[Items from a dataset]
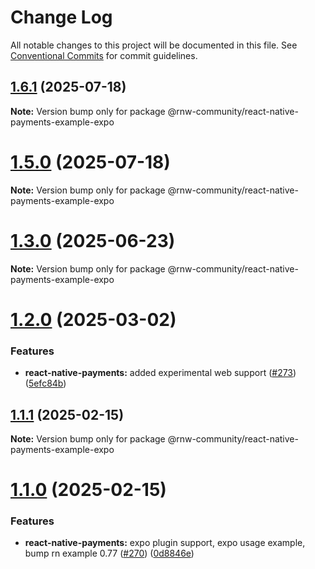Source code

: # Change Log

All notable changes to this project will be documented in this file.
See [Conventional Commits](https://conventionalcommits.org) for commit guidelines.

## [1.6.1](https://github.com/rnw-community/rnw-community/compare/v1.6.0...v1.6.1) (2025-07-18)

**Note:** Version bump only for package @rnw-community/react-native-payments-example-expo

# [1.5.0](https://github.com/rnw-community/rnw-community/compare/v1.4.0...v1.5.0) (2025-07-18)

**Note:** Version bump only for package @rnw-community/react-native-payments-example-expo

# [1.3.0](https://github.com/rnw-community/rnw-community/compare/v1.2.0...v1.3.0) (2025-06-23)

**Note:** Version bump only for package @rnw-community/react-native-payments-example-expo

# [1.2.0](https://github.com/rnw-community/rnw-community/compare/v1.1.1...v1.2.0) (2025-03-02)

### Features

- **react-native-payments:** added experimental web support ([#273](https://github.com/rnw-community/rnw-community/issues/273)) ([5efc84b](https://github.com/rnw-community/rnw-community/commit/5efc84bd1a1b7b2da8a573d321737a92ec34cb13))

## [1.1.1](https://github.com/rnw-community/rnw-community/compare/v1.1.0...v1.1.1) (2025-02-15)

**Note:** Version bump only for package @rnw-community/react-native-payments-example-expo

# [1.1.0](https://github.com/rnw-community/rnw-community/compare/v0.83.1...v1.1.0) (2025-02-15)

### Features

- **react-native-payments:** expo plugin support, expo usage example, bump rn example 0.77 ([#270](https://github.com/rnw-community/rnw-community/issues/270)) ([0d8846e](https://github.com/rnw-community/rnw-community/commit/0d8846e119afe1c657b845013d8aef08e891a300))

### EXERCISE REQUIREMENTS
What is needed is a word-for-word copy of the data above, free of any images.

### RESPONSE BELOW
Source code

: # Change Log

All notable changes to this project will be documented in this file.
See [Conventional Commits](https://conventionalcommits.org) for commit guidelines.

## [1.6.1](https://github.com/rnw-community/rnw-community/compare/v1.6.0...v1.6.1) (2025-07-18)

**Note:** Version bump only for package @rnw-community/react-native-payments-example-expo

# [1.5.0](https://github.com/rnw-community/rnw-community/compare/v1.4.0...v1.5.0) (2025-07-18)

**Note:** Version bump only for package @rnw-community/react-native-payments-example-expo

# [1.3.0](https://github.com/rnw-community/rnw-community/compare/v1.2.0...v1.3.0) (2025-06-23)

**Note:** Version bump only for package @rnw-community/react-native-payments-example-expo

# [1.2.0](https://github.com/rnw-community/rnw-community/compare/v1.1.1...v1.2.0) (2025-03-02)

### Features

- **react-native-payments:** added experimental web support ([#273](https://github.com/rnw-community/rnw-community/issues/273)) ([5efc84b](https://github.com/rnw-community/rnw-community/commit/5efc84bd1a1b7b2da8a573d321737a92ec34cb13))

## [1.1.1](https://github.com/rnw-community/rnw-community/compare/v1.1.0...v1.1.1) (2025-02-15)

**Note:** Version bump only for package @rnw-community/react-native-payments-example-expo

# [1.1.0](https://github.com/rnw-community/rnw-community/compare/v0.83.1...v1.1.0) (2025-02-15)

### Features

- **react-native-payments:** expo plugin support, expo usage example, bump rn example 0.77 ([#270](https://github.com/rnw-community/rnw-community/issues/270)) ([0d8846e](https://github.com/rnw-community/rnw-community/commit/0d8846e119afe1c657b845013d8aef08e891a300))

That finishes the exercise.